Perfectly fine topic. I like the topic, and I like that the Sun is looking outside the metro area to bring interesting stories back to that region, something that they do regularly if I’m going to be fair to them.
If the Sun reporter stayed with the topic of the subhead, if she had focused on what is an unusual sport and how it’s helping youngsters in the way that sports can, this would have been a great article.
The Sun being what it is, Ms. Ross (the writer) being who she is, means that we can’t just leave things there. Ms. Ross takes the time and effort to sneak in some gun control talking points. Her rationale (in particular given she hasn’t responded to my email inquiries–see below) is not something I’m willing to speculate on, but I can tell you what it’s effect is.

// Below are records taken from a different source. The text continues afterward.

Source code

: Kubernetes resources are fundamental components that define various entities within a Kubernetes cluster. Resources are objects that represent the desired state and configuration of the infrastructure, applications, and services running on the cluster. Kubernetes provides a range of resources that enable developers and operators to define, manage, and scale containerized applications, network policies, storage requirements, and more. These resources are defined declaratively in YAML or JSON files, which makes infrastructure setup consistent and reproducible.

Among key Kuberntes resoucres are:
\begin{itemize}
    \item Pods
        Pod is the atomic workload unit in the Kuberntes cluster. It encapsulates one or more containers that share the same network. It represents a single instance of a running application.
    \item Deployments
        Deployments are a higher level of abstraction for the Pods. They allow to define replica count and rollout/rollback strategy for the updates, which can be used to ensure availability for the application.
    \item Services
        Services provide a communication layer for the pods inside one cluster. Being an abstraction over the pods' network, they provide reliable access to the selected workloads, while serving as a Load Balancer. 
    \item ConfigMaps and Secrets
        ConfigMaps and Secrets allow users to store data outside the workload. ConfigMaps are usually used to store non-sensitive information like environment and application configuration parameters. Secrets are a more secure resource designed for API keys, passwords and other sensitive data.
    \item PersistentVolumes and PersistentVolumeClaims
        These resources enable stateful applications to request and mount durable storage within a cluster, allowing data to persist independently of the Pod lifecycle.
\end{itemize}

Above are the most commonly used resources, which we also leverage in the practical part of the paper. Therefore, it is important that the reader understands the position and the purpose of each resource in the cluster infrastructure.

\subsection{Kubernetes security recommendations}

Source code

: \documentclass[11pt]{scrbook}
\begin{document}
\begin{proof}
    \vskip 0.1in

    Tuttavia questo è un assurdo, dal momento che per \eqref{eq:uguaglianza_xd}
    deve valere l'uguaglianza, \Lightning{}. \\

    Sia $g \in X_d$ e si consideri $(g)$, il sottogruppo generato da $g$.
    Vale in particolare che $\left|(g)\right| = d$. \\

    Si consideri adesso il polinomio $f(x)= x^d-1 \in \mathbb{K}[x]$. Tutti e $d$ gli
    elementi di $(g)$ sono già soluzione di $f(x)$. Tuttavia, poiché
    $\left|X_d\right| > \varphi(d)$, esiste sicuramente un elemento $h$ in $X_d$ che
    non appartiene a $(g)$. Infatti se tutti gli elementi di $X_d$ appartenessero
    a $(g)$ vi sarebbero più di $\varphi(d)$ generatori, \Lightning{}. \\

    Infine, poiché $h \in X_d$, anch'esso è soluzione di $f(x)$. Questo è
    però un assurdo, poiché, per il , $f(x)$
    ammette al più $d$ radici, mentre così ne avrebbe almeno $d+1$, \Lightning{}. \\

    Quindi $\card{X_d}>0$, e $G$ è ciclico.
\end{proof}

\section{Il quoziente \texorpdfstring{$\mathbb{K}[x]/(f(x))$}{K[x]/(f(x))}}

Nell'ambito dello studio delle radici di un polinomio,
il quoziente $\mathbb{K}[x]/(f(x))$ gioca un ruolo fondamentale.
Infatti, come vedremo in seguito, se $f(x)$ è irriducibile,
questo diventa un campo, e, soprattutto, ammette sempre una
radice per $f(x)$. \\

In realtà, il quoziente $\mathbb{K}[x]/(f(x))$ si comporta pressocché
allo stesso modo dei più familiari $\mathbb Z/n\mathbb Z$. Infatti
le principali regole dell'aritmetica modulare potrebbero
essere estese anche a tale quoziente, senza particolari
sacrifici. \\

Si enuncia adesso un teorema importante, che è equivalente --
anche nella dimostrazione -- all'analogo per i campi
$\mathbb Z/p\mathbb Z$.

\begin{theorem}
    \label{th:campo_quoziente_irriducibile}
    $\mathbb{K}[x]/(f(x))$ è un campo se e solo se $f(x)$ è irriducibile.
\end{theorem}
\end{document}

An earlier newsletter on Dr. Niemiec, CPW and the state’s wildlife strategy is linked second below. I put it there because one of its themes is quite similar to what Ms. Ross included in her piece. Both are examples of embedding things into what appear to be ordinary discussion.
Sneaking gun control talking points into an article, without any alternative interpretations or context, helps them become common sense. It allows advocates to, as they’ve so often done through the liberal media, get their piece in without facing any counterarguments, until such “chestnuts” (as Ross calls gun rights arguments), become truth.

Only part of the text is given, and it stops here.